MS. TIPPETT: I told you before we started that you always get drawn out as a political activist, and I wanted to draw you out more as a contemplative and a theological thinker. And I just wonder how you would talk in theological and spiritual terms about this challenge before us of what we so antiseptically call income inequality.

SR. SIMONE: Well, I think it is the chasm of our age, the challenge for us to turn around from individualism and to know that if I really know I am one with you, then that’s going to affect the choices I make.

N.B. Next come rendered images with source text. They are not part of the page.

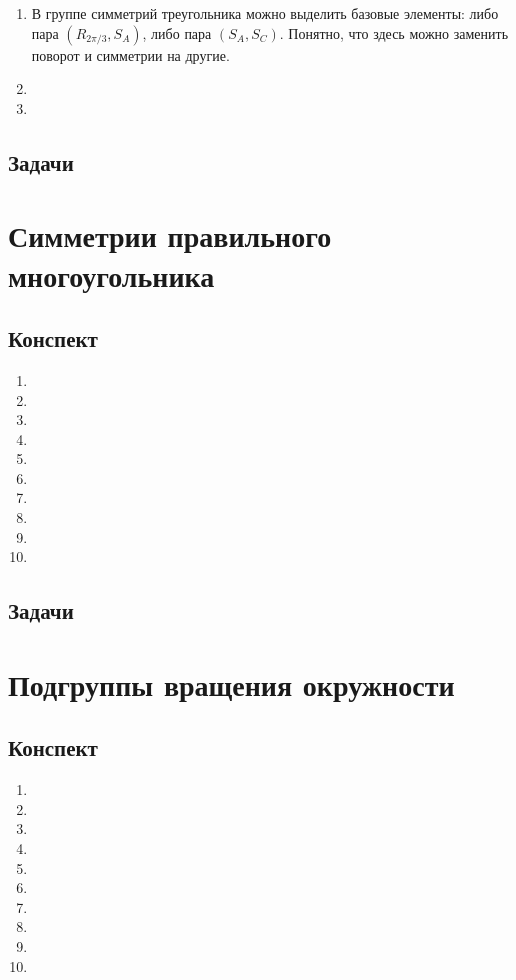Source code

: \begin{enumerate}
\item В группе симметрий треугольника можно выделить базовые элементы: либо пара $(R_{2\pi/3}, S_A)$, либо пара $(S_A,S_C)$. Понятно, что здесь можно заменить поворот и симметрии на другие.
\item 
\item 
\end{enumerate}
\subsection{Задачи}




\section{Симметрии правильного многоугольника}

\subsection{Конспект}
\begin{enumerate}\setlength{\itemsep}{1pt}
\item 
\item 
\item 
\item 
\item 
\item 
\item 
\item 
\item 
\item 
\end{enumerate}
\subsection{Задачи}



\section{Подгруппы вращения окружности}

\subsection{Конспект}
\begin{enumerate}\setlength{\itemsep}{1pt}
\item 
\item 
\item 
\item 
\item 
\item 
\item 
\item 
\item 
\item 
\end{enumerate}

And that is a spiritual practice as well as an economic practice. Pope Francis is doing a great job at making this known right now by saying that every economic decision has a moral component. And that we are all needing to work to come together in community. And what he’s doing, walking towards everyone in love, is fabulous. I mean, even all these cardinals that really don’t like him.

[laughter]

He’s just embracing them with love. It’s wonderful. I mean it’s so spiritually bold. But that’s really what I think we need in our society.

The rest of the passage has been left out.